*About this exercise*. Set out the records again, keeping every word as it is.

Items listed in a dataset:
--------------------

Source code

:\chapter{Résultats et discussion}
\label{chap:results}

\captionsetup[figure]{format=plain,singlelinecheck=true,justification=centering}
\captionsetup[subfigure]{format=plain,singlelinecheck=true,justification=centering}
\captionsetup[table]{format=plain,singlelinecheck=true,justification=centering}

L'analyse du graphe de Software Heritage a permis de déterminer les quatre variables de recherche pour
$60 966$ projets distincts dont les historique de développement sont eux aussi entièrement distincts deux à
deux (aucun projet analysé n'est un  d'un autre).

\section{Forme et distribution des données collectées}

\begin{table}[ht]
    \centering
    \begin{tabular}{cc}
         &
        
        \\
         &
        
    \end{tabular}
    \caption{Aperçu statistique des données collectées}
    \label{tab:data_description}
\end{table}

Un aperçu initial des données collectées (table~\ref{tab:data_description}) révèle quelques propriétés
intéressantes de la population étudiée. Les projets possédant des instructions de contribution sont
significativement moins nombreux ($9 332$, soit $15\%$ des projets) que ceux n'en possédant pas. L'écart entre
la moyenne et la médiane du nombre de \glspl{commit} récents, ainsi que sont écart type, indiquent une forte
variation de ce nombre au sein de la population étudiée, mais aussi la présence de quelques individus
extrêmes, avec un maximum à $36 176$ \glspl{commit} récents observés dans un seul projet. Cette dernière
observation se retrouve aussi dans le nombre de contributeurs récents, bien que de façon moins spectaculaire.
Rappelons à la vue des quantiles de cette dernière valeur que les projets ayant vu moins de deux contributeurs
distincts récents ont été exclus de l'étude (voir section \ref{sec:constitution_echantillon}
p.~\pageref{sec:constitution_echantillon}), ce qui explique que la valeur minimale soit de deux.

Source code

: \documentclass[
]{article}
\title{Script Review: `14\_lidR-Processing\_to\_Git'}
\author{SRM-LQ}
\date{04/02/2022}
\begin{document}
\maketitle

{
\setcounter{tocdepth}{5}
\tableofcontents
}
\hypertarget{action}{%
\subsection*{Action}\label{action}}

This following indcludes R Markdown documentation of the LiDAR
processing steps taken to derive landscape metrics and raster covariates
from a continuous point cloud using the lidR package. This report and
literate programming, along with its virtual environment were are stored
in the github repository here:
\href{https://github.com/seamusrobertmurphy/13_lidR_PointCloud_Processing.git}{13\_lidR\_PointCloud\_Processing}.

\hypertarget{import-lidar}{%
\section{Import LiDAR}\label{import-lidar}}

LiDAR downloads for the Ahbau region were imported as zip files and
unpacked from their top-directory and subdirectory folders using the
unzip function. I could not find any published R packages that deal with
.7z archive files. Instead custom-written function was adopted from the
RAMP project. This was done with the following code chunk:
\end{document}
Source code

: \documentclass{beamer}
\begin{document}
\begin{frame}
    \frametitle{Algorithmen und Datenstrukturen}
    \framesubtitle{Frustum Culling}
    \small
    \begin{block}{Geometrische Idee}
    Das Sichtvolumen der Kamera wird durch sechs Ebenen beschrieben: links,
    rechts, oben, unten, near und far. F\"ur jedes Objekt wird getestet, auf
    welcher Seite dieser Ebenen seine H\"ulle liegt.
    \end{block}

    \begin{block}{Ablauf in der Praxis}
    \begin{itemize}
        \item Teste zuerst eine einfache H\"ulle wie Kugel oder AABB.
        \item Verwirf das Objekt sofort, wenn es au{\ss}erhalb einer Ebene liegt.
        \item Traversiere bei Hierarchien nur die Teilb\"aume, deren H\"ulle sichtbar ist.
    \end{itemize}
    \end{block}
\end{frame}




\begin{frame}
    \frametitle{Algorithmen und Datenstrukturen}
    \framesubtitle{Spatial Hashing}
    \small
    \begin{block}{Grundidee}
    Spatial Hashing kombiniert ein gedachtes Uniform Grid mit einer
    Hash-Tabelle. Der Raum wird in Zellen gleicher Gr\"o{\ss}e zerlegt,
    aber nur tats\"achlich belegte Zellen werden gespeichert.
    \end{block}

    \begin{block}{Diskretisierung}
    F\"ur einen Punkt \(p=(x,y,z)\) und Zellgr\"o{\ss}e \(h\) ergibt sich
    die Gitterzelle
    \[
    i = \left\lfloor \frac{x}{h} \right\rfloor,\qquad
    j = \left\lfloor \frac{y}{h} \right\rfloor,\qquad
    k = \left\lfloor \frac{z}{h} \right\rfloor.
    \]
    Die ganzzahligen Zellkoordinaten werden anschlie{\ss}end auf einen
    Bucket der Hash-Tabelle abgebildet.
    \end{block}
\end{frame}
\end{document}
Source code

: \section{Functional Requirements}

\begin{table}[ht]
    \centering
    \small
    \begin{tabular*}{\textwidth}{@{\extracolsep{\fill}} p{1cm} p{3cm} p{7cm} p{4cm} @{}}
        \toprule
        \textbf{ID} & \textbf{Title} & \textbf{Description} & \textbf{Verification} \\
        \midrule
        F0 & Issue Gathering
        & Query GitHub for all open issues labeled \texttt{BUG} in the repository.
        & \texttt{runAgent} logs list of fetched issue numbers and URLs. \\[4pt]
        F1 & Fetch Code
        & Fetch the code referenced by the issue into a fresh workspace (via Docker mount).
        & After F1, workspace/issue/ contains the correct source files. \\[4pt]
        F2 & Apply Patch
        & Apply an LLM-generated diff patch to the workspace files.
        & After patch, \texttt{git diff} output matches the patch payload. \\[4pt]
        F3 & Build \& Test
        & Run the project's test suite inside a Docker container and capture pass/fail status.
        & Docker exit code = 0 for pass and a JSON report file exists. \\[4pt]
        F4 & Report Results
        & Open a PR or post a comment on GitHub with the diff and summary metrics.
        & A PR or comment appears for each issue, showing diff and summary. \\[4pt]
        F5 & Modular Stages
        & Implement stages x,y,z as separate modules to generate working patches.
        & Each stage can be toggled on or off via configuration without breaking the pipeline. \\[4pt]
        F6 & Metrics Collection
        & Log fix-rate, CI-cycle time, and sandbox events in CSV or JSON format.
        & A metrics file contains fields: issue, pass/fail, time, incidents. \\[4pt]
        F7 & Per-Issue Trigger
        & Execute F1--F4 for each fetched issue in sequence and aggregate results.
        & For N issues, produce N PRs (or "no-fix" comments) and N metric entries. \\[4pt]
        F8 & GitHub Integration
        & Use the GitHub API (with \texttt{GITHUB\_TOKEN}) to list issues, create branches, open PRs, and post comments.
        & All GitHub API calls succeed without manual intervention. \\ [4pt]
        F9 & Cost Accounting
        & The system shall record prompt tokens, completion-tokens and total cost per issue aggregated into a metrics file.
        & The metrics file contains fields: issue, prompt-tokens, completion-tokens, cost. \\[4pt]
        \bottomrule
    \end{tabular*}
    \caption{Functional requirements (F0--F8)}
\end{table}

--------------------

*Solution to this problem*.
Source code

:\chapter{Résultats et discussion}
\label{chap:results}

\captionsetup[figure]{format=plain,singlelinecheck=true,justification=centering}
\captionsetup[subfigure]{format=plain,singlelinecheck=true,justification=centering}
\captionsetup[table]{format=plain,singlelinecheck=true,justification=centering}

L'analyse du graphe de Software Heritage a permis de déterminer les quatre variables de recherche pour
$60 966$ projets distincts dont les historique de développement sont eux aussi entièrement distincts deux à
deux (aucun projet analysé n'est un  d'un autre).

\section{Forme et distribution des données collectées}

\begin{table}[ht]
    \centering
    \begin{tabular}{cc}
         &
        
        \\
         &
        
    \end{tabular}
    \caption{Aperçu statistique des données collectées}
    \label{tab:data_description}
\end{table}

Un aperçu initial des données collectées (table~\ref{tab:data_description}) révèle quelques propriétés
intéressantes de la population étudiée. Les projets possédant des instructions de contribution sont
significativement moins nombreux ($9 332$, soit $15\%$ des projets) que ceux n'en possédant pas. L'écart entre
la moyenne et la médiane du nombre de \glspl{commit} récents, ainsi que sont écart type, indiquent une forte
variation de ce nombre au sein de la population étudiée, mais aussi la présence de quelques individus
extrêmes, avec un maximum à $36 176$ \glspl{commit} récents observés dans un seul projet. Cette dernière
observation se retrouve aussi dans le nombre de contributeurs récents, bien que de façon moins spectaculaire.
Rappelons à la vue des quantiles de cette dernière valeur que les projets ayant vu moins de deux contributeurs
distincts récents ont été exclus de l'étude (voir section \ref{sec:constitution_echantillon}
p.~\pageref{sec:constitution_echantillon}), ce qui explique que la valeur minimale soit de deux.

Source code

: \documentclass[
]{article}
\title{Script Review: `14\_lidR-Processing\_to\_Git'}
\author{SRM-LQ}
\date{04/02/2022}
\begin{document}
\maketitle

{
\setcounter{tocdepth}{5}
\tableofcontents
}
\hypertarget{action}{%
\subsection*{Action}\label{action}}

This following indcludes R Markdown documentation of the LiDAR
processing steps taken to derive landscape metrics and raster covariates
from a continuous point cloud using the lidR package. This report and
literate programming, along with its virtual environment were are stored
in the github repository here:
\href{https://github.com/seamusrobertmurphy/13_lidR_PointCloud_Processing.git}{13\_lidR\_PointCloud\_Processing}.

\hypertarget{import-lidar}{%
\section{Import LiDAR}\label{import-lidar}}

LiDAR downloads for the Ahbau region were imported as zip files and
unpacked from their top-directory and subdirectory folders using the
unzip function. I could not find any published R packages that deal with
.7z archive files. Instead custom-written function was adopted from the
RAMP project. This was done with the following code chunk:
\end{document}
Source code

: \documentclass{beamer}
\begin{document}
\begin{frame}
    \frametitle{Algorithmen und Datenstrukturen}
    \framesubtitle{Frustum Culling}
    \small
    \begin{block}{Geometrische Idee}
    Das Sichtvolumen der Kamera wird durch sechs Ebenen beschrieben: links,
    rechts, oben, unten, near und far. F\"ur jedes Objekt wird getestet, auf
    welcher Seite dieser Ebenen seine H\"ulle liegt.
    \end{block}

    \begin{block}{Ablauf in der Praxis}
    \begin{itemize}
        \item Teste zuerst eine einfache H\"ulle wie Kugel oder AABB.
        \item Verwirf das Objekt sofort, wenn es au{\ss}erhalb einer Ebene liegt.
        \item Traversiere bei Hierarchien nur die Teilb\"aume, deren H\"ulle sichtbar ist.
    \end{itemize}
    \end{block}
\end{frame}




\begin{frame}
    \frametitle{Algorithmen und Datenstrukturen}
    \framesubtitle{Spatial Hashing}
    \small
    \begin{block}{Grundidee}
    Spatial Hashing kombiniert ein gedachtes Uniform Grid mit einer
    Hash-Tabelle. Der Raum wird in Zellen gleicher Gr\"o{\ss}e zerlegt,
    aber nur tats\"achlich belegte Zellen werden gespeichert.
    \end{block}

    \begin{block}{Diskretisierung}
    F\"ur einen Punkt \(p=(x,y,z)\) und Zellgr\"o{\ss}e \(h\) ergibt sich
    die Gitterzelle
    \[
    i = \left\lfloor \frac{x}{h} \right\rfloor,\qquad
    j = \left\lfloor \frac{y}{h} \right\rfloor,\qquad
    k = \left\lfloor \frac{z}{h} \right\rfloor.
    \]
    Die ganzzahligen Zellkoordinaten werden anschlie{\ss}end auf einen
    Bucket der Hash-Tabelle abgebildet.
    \end{block}
\end{frame}
\end{document}
Source code

: \section{Functional Requirements}

\begin{table}[ht]
    \centering
    \small
    \begin{tabular*}{\textwidth}{@{\extracolsep{\fill}} p{1cm} p{3cm} p{7cm} p{4cm} @{}}
        \toprule
        \textbf{ID} & \textbf{Title} & \textbf{Description} & \textbf{Verification} \\
        \midrule
        F0 & Issue Gathering
        & Query GitHub for all open issues labeled \texttt{BUG} in the repository.
        & \texttt{runAgent} logs list of fetched issue numbers and URLs. \\[4pt]
        F1 & Fetch Code
        & Fetch the code referenced by the issue into a fresh workspace (via Docker mount).
        & After F1, workspace/issue/ contains the correct source files. \\[4pt]
        F2 & Apply Patch
        & Apply an LLM-generated diff patch to the workspace files.
        & After patch, \texttt{git diff} output matches the patch payload. \\[4pt]
        F3 & Build \& Test
        & Run the project's test suite inside a Docker container and capture pass/fail status.
        & Docker exit code = 0 for pass and a JSON report file exists. \\[4pt]
        F4 & Report Results
        & Open a PR or post a comment on GitHub with the diff and summary metrics.
        & A PR or comment appears for each issue, showing diff and summary. \\[4pt]
        F5 & Modular Stages
        & Implement stages x,y,z as separate modules to generate working patches.
        & Each stage can be toggled on or off via configuration without breaking the pipeline. \\[4pt]
        F6 & Metrics Collection
        & Log fix-rate, CI-cycle time, and sandbox events in CSV or JSON format.
        & A metrics file contains fields: issue, pass/fail, time, incidents. \\[4pt]
        F7 & Per-Issue Trigger
        & Execute F1--F4 for each fetched issue in sequence and aggregate results.
        & For N issues, produce N PRs (or "no-fix" comments) and N metric entries. \\[4pt]
        F8 & GitHub Integration
        & Use the GitHub API (with \texttt{GITHUB\_TOKEN}) to list issues, create branches, open PRs, and post comments.
        & All GitHub API calls succeed without manual intervention. \\ [4pt]
        F9 & Cost Accounting
        & The system shall record prompt tokens, completion-tokens and total cost per issue aggregated into a metrics file.
        & The metrics file contains fields: issue, prompt-tokens, completion-tokens, cost. \\[4pt]
        \bottomrule
    \end{tabular*}
    \caption{Functional requirements (F0--F8)}
\end{table}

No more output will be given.